Stored items from a collection ▸
● ● ● ● ● ● ●
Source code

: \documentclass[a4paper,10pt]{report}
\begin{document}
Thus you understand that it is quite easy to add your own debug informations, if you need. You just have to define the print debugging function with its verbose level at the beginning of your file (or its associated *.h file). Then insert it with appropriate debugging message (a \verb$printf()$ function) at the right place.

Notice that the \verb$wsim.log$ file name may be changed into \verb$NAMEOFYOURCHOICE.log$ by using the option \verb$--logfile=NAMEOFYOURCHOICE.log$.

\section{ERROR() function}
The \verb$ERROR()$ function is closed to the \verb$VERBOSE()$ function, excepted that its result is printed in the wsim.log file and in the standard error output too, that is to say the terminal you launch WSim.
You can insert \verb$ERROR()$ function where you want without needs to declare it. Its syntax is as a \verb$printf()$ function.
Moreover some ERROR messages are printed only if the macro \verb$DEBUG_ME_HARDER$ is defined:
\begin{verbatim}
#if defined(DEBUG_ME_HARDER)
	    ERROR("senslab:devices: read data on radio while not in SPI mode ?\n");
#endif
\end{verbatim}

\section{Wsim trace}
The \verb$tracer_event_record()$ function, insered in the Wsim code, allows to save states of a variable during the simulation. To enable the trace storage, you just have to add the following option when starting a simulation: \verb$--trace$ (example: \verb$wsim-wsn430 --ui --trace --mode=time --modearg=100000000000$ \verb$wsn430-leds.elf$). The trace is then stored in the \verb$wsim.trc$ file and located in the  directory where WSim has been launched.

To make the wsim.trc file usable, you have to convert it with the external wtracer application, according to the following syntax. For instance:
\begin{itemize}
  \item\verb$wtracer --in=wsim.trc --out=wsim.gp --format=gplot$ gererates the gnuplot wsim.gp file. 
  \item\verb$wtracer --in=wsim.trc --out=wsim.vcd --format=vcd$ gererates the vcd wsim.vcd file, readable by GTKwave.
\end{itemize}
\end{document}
● ● ● ● ● ● ●
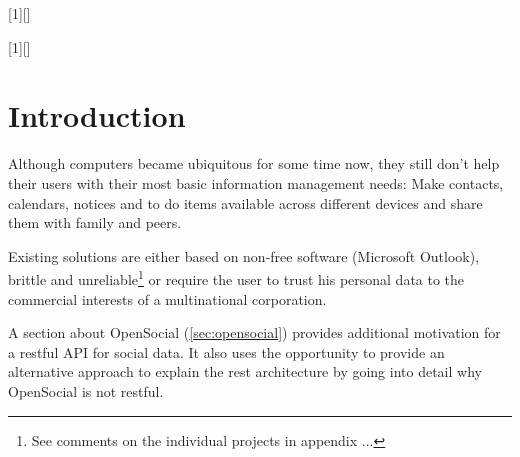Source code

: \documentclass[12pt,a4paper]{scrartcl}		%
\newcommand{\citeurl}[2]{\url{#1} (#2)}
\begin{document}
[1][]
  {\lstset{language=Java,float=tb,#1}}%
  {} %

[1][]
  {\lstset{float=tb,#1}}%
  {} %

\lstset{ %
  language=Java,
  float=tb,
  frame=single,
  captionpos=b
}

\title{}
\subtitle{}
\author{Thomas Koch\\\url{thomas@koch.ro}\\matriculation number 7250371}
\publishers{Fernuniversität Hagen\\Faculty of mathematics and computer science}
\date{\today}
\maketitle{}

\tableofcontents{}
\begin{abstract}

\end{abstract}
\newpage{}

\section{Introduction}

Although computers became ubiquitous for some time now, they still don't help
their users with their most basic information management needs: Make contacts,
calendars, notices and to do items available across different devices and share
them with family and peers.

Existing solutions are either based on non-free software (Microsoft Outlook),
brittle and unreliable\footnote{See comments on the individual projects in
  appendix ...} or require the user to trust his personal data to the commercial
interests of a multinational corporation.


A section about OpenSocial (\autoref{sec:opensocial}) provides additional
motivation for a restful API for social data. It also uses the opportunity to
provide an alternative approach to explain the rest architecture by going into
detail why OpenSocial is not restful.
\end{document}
● ● ● ● ● ● ●
WHAT YOU WILL DO ▸
All that is required is the number of lines in the data above that contain the word "float".

TASK ANSWER ▸
3